As global momentum toward Universal Health Coverage (UHC) intensifies, Nigeria’s 65th National Council on Health (NCH) has taken bold steps toward healthcare transformation. Convened at the Mohammed Indimi Centre for Distance Learning, University of Maiduguri, from November 18 to 22, 2024, the gathering addressed critical healthcare challenges under the theme, “Accelerating Pathways to Universal Health Coverage: Strategies for 2030 Success.”
The council brought together over 1,150 delegates, including government officials, civil society, development partners, and healthcare professionals, to deliberate on equitable healthcare access and sustainability strategies.
The Minister of Health and Social Welfare, Prof. Muhammad Pate underscored UHC as a moral imperative, emphasising the government’s duty to provide accessible, equitable and quality care.
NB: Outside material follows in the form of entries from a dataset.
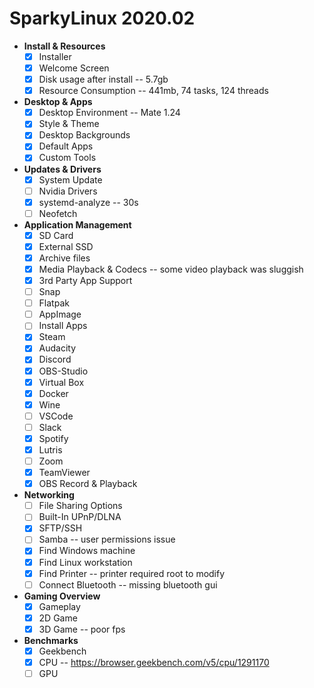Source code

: # SparkyLinux 2020.02

- **Install & Resources**
  - [x]  Installer
  - [x]  Welcome Screen
  - [x]  Disk usage after install -- 5.7gb
  - [x]  Resource Consumption -- 441mb, 74 tasks, 124 threads
- **Desktop & Apps**
  - [x]  Desktop Environment -- Mate 1.24
  - [x]  Style & Theme
  - [x]  Desktop Backgrounds
  - [x]  Default Apps
  - [x]  Custom Tools
- **Updates & Drivers**
  - [x]  System Update
  - [ ]  Nvidia Drivers
  - [x]  systemd-analyze -- 30s
  - [ ]  Neofetch
- **Application Management**
  - [x] SD Card
  - [x] External SSD
  - [x] Archive files
  - [x]  Media Playback & Codecs -- some video playback was sluggish
  - [x]  3rd Party App Support
    - [ ]  Snap
    - [ ]  Flatpak
    - [ ]  AppImage
  - [ ]  Install Apps
    - [x]  Steam
    - [x]  Audacity
    - [x]  Discord
    - [x]  OBS-Studio
    - [x]  Virtual Box
    - [x]  Docker
    - [x]  Wine
    - [ ]  VSCode
    - [ ]  Slack
    - [x]  Spotify
    - [x]  Lutris
    - [ ]  Zoom
    - [x]  TeamViewer
  - [x]  OBS Record & Playback
- **Networking**
  - [ ]  File Sharing Options
    - [ ]  Built-In UPnP/DLNA
    - [x]  SFTP/SSH
    - [ ]  Samba -- user permissions issue
  - [x]  Find Windows machine
  - [x]  Find Linux workstation
  - [x]  Find Printer -- printer required root to modify
  - [ ]  Connect Bluetooth -- missing bluetooth gui
- **Gaming Overview**
  - [x]  Gameplay
    - [x]  2D Game
    - [x]  3D Game -- poor fps
- **Benchmarks**
  - [x]  Geekbench
    - [x]  CPU -- https://browser.geekbench.com/v5/cpu/1291170
    - [ ]  GPU
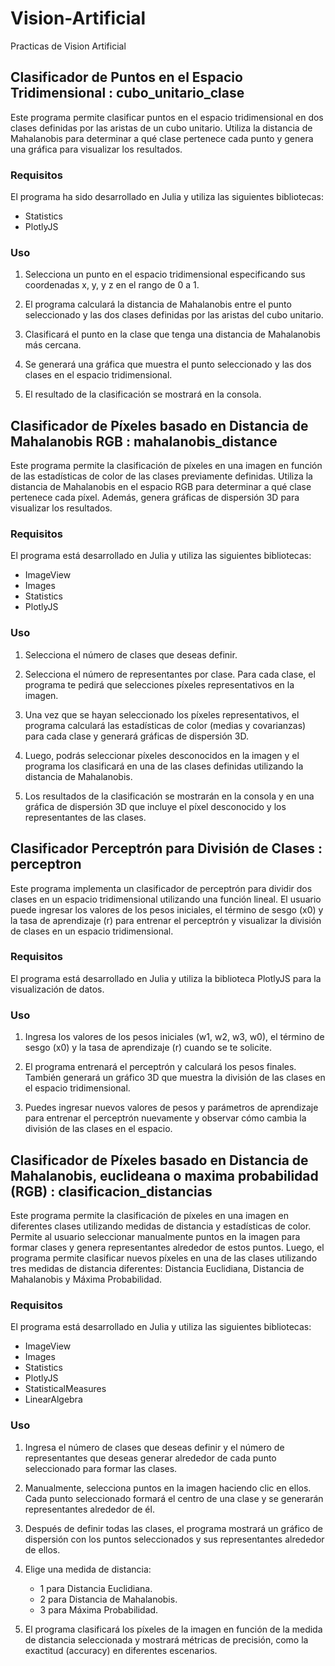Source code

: # Vision-Artificial
Practicas de Vision Artificial 

## Clasificador de Puntos en el Espacio Tridimensional : cubo_unitario_clase

Este programa permite clasificar puntos en el espacio tridimensional en dos clases definidas por las aristas de un cubo unitario. Utiliza la distancia de Mahalanobis para determinar a qué clase pertenece cada punto y genera una gráfica para visualizar los resultados.

### Requisitos

El programa ha sido desarrollado en Julia y utiliza las siguientes bibliotecas:

- Statistics
- PlotlyJS

### Uso

1. Selecciona un punto en el espacio tridimensional especificando sus coordenadas x, y, y z en el rango de 0 a 1.

2. El programa calculará la distancia de Mahalanobis entre el punto seleccionado y las dos clases definidas por las aristas del cubo unitario.

3. Clasificará el punto en la clase que tenga una distancia de Mahalanobis más cercana.

4. Se generará una gráfica que muestra el punto seleccionado y las dos clases en el espacio tridimensional.

5. El resultado de la clasificación se mostrará en la consola.

## Clasificador de Píxeles basado en Distancia de Mahalanobis RGB : mahalanobis_distance

Este programa permite la clasificación de píxeles en una imagen en función de las estadísticas de color de las clases previamente definidas. Utiliza la distancia de Mahalanobis en el espacio RGB para determinar a qué clase pertenece cada píxel. Además, genera gráficas de dispersión 3D para visualizar los resultados.

### Requisitos

El programa está desarrollado en Julia y utiliza las siguientes bibliotecas:

- ImageView
- Images
- Statistics
- PlotlyJS

### Uso

1. Selecciona el número de clases que deseas definir.

2. Selecciona el número de representantes por clase. Para cada clase, el programa te pedirá que selecciones píxeles representativos en la imagen.

3. Una vez que se hayan seleccionado los píxeles representativos, el programa calculará las estadísticas de color (medias y covarianzas) para cada clase y generará gráficas de dispersión 3D.

4. Luego, podrás seleccionar píxeles desconocidos en la imagen y el programa los clasificará en una de las clases definidas utilizando la distancia de Mahalanobis.

5. Los resultados de la clasificación se mostrarán en la consola y en una gráfica de dispersión 3D que incluye el píxel desconocido y los representantes de las clases.

## Clasificador Perceptrón para División de Clases : perceptron

Este programa implementa un clasificador de perceptrón para dividir dos clases en un espacio tridimensional utilizando una función lineal. El usuario puede ingresar los valores de los pesos iniciales, el término de sesgo (x0) y la tasa de aprendizaje (r) para entrenar el perceptrón y visualizar la división de clases en un espacio tridimensional.

### Requisitos

El programa está desarrollado en Julia y utiliza la biblioteca PlotlyJS para la visualización de datos.

### Uso

1. Ingresa los valores de los pesos iniciales (w1, w2, w3, w0), el término de sesgo (x0) y la tasa de aprendizaje (r) cuando se te solicite.

2. El programa entrenará el perceptrón y calculará los pesos finales. También generará un gráfico 3D que muestra la división de las clases en el espacio tridimensional.

3. Puedes ingresar nuevos valores de pesos y parámetros de aprendizaje para entrenar el perceptrón nuevamente y observar cómo cambia la división de las clases en el espacio.

## Clasificador de Píxeles basado en Distancia de Mahalanobis, euclideana o maxima probabilidad (RGB) : clasificacion_distancias

Este programa permite la clasificación de píxeles en una imagen en diferentes clases utilizando medidas de distancia y estadísticas de color. Permite al usuario seleccionar manualmente puntos en la imagen para formar clases y genera representantes alrededor de estos puntos. Luego, el programa permite clasificar nuevos píxeles en una de las clases utilizando tres medidas de distancia diferentes: Distancia Euclidiana, Distancia de Mahalanobis y Máxima Probabilidad.

### Requisitos 

El programa está desarrollado en Julia y utiliza las siguientes bibliotecas:

- ImageView
- Images
- Statistics
- PlotlyJS
- StatisticalMeasures
- LinearAlgebra

### Uso 

1. Ingresa el número de clases que deseas definir y el número de representantes que deseas generar alrededor de cada punto seleccionado para formar las clases.

2. Manualmente, selecciona puntos en la imagen haciendo clic en ellos. Cada punto seleccionado formará el centro de una clase y se generarán representantes alrededor de él.

3. Después de definir todas las clases, el programa mostrará un gráfico de dispersión con los puntos seleccionados y sus representantes alrededor de ellos.

4. Elige una medida de distancia:
   - 1 para Distancia Euclidiana.
   - 2 para Distancia de Mahalanobis.
   - 3 para Máxima Probabilidad.

5. El programa clasificará los píxeles de la imagen en función de la medida de distancia seleccionada y mostrará métricas de precisión, como la exactitud (accuracy) en diferentes escenarios.

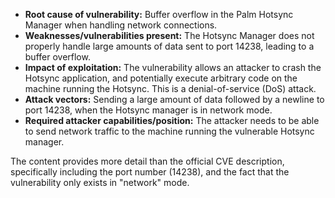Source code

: - **Root cause of vulnerability:** Buffer overflow in the Palm Hotsync Manager when handling network connections.
- **Weaknesses/vulnerabilities present:** The Hotsync Manager does not properly handle large amounts of data sent to port 14238, leading to a buffer overflow.
- **Impact of exploitation:** The vulnerability allows an attacker to crash the Hotsync application, and potentially execute arbitrary code on the machine running the Hotsync. This is a denial-of-service (DoS) attack.
- **Attack vectors:** Sending a large amount of data followed by a newline to port 14238, when the Hotsync manager is in network mode.
- **Required attacker capabilities/position:** The attacker needs to be able to send network traffic to the machine running the vulnerable Hotsync manager.

The content provides more detail than the official CVE description, specifically including the port number (14238), and the fact that the vulnerability only exists in "network" mode.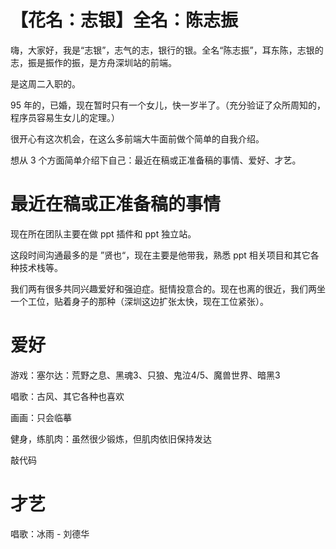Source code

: # 【花名：志银】全名：陈志振

嗨，大家好，我是“志银”，志气的志，银行的银。全名“陈志振”，耳东陈，志银的志，振是振作的振，是方舟深圳站的前端。

是这周二入职的。

95 年的，已婚，现在暂时只有一个女儿，快一岁半了。（充分验证了众所周知的，程序员容易生女儿的定理。）

很开心有这次机会，在这么多前端大牛面前做个简单的自我介绍。

想从 3 个方面简单介绍下自己：最近在稿或正准备稿的事情、爱好、才艺。

# 最近在稿或正准备稿的事情

现在所在团队主要在做 ppt 插件和 ppt 独立站。

这段时间沟通最多的是 ”贤也“，现在主要是他带我，熟悉 ppt 相关项目和其它各种技术栈等。

我们两有很多共同兴趣爱好和强迫症。挺情投意合的。现在也离的很近，我们两坐一个工位，贴着身子的那种（深圳这边扩张太快，现在工位紧张）。

# 爱好

游戏：塞尔达：荒野之息、黑魂3、只狼、鬼泣4/5、魔兽世界、暗黑3

唱歌：古风、其它各种也喜欢

画画：只会临摹

健身，练肌肉：虽然很少锻炼，但肌肉依旧保持发达

敲代码

# 才艺

唱歌：冰雨 - 刘德华
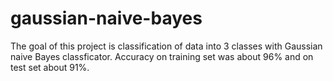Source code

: # gaussian-naive-bayes
The goal of this project is classification of data into 3 classes with Gaussian naive Bayes classficator. Accuracy on training set was about 96% and on test set about 91%.
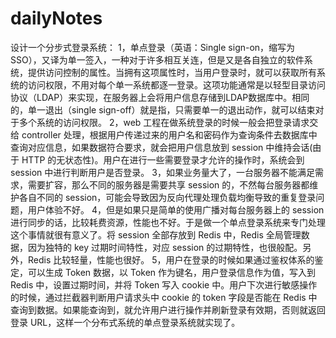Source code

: # dailyNotes
设计一个分步式登录系统：
1，单点登录（英语：Single sign-on，缩写为 SSO），又译为单一签入，一种对于许多相互关连，但是又是各自独立的软件系统，提供访问控制的属性。当拥有这项属性时，当用户登录时，就可以获取所有系统的访问权限，不用对每个单一系统都逐一登录。这项功能通常是以轻型目录访问协议（LDAP）来实现，在服务器上会将用户信息存储到LDAP数据库中。相同的，单一退出（single sign-off）就是指，只需要单一的退出动作，就可以结束对于多个系统的访问权限。
2，web 工程在做系统登录的时候一般会把登录请求交给 controller 处理，根据用户传递过来的用户名和密码作为查询条件去数据库中查询对应信息，如果数据符合要求，就会把用户信息放到 session 中维持会话(由于 HTTP 的无状态性)。用户在进行一些需要登录才允许的操作时，系统会到 session 中进行判断用户是否登录。
3，如果业务量大了，一台服务器不能满足需求，需要扩容，那么不同的服务器是需要共享 session 的，不然每台服务器都维护各自不同的 session，可能会导致因为反向代理处理负载均衡导致的重复登录问题，用户体验不好。
4，但是如果只是简单的使用广播对每台服务器上的 session 进行同步的话，比较耗费资源，性能也不好。于是做一个单点登录系统来专门处理这个事情就很有意义了。将 session 全部存放到 Redis 中，Redis 全局管理数据，因为独特的 key 过期时间特性，对应 session 的过期特性，也很般配。另外，Redis 比较轻量，性能也很好。
5，用户在登录的时候如果通过鉴权体系的鉴定，可以生成 Token 数据，以 Token 作为键名，用户登录信息作为值，写入到 Redis 中，设置过期时间，并将 Token 写入 cookie 中。用户下次进行敏感操作的时候，通过拦截器判断用户请求头中 cookie 的 token 字段是否能在 Redis 中查询到数据。如果能查询到，就允许用户进行操作并刷新登录有效期，否则就返回登录 URL，这样一个分布式系统的单点登录系统就实现了。
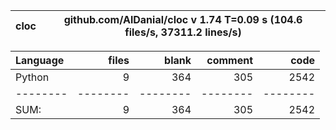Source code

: cloc|github.com/AlDanial/cloc v 1.74  T=0.09 s (104.6 files/s, 37311.2 lines/s)
--- | ---

Language|files|blank|comment|code
:-------|-------:|-------:|-------:|-------:
Python|9|364|305|2542
--------|--------|--------|--------|--------
SUM:|9|364|305|2542
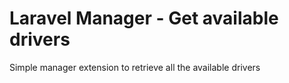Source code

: # Laravel Manager - Get available drivers
Simple manager extension to retrieve all the available drivers
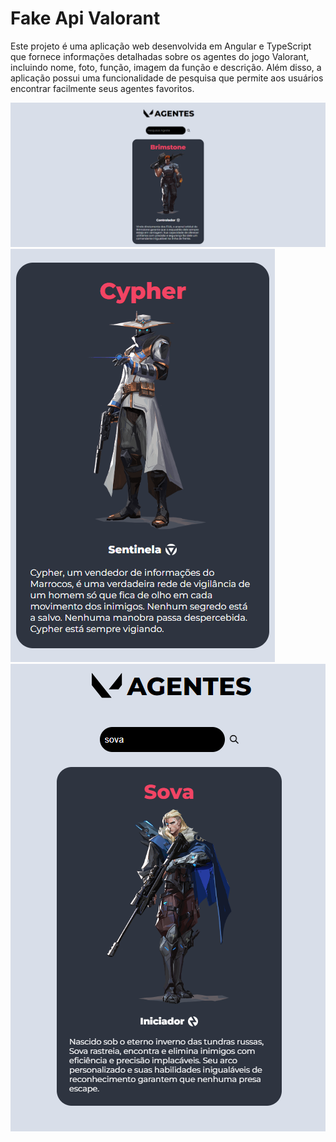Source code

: # Fake Api Valorant
Este projeto é uma aplicação web desenvolvida em Angular e TypeScript que fornece informações detalhadas sobre os agentes do jogo Valorant, incluindo nome, foto, função, imagem da função e descrição. Além disso, a aplicação possui uma funcionalidade de pesquisa que permite aos usuários encontrar facilmente seus agentes favoritos.


![img pag inicial do projeto](https://github.com/gabriellaxdantas/fakeApi-Valorant/blob/9380655b6b42cc5c68c99ba40e3f758e4e25df0f/valorant-api/imgs/fakeApi.png)
![img card do projeto](https://github.com/gabriellaxdantas/fakeApi-Valorant/blob/9380655b6b42cc5c68c99ba40e3f758e4e25df0f/valorant-api/imgs/cardFakeApi.png)
![img pesquisa do projeto](https://github.com/gabriellaxdantas/fakeApi-Valorant/blob/9380655b6b42cc5c68c99ba40e3f758e4e25df0f/valorant-api/imgs/pesquisaFakeApi.png)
WHO country representative for Nigeria, Dr. Walter Mulombo highlighted Nigeria’s progress on the UHC Service Coverage Index, which rose from 25 in 2003 to 44 in 2019. However, he pointed out that out-of-pocket expenditures accounted for 75 per cent of health spending in 2020, creating barriers for many Nigerians. He noted persistent gaps in maternal and child health indicators and called for bold leadership and community-driven solutions to close these gaps.
Maternal mortality rates remain a significant concern, with Nigeria accounting for nearly 20 per cent of global maternal deaths. Barriers such as limited emergency obstetric care and inadequate funding have slowed progress toward Sustainable Development Goals.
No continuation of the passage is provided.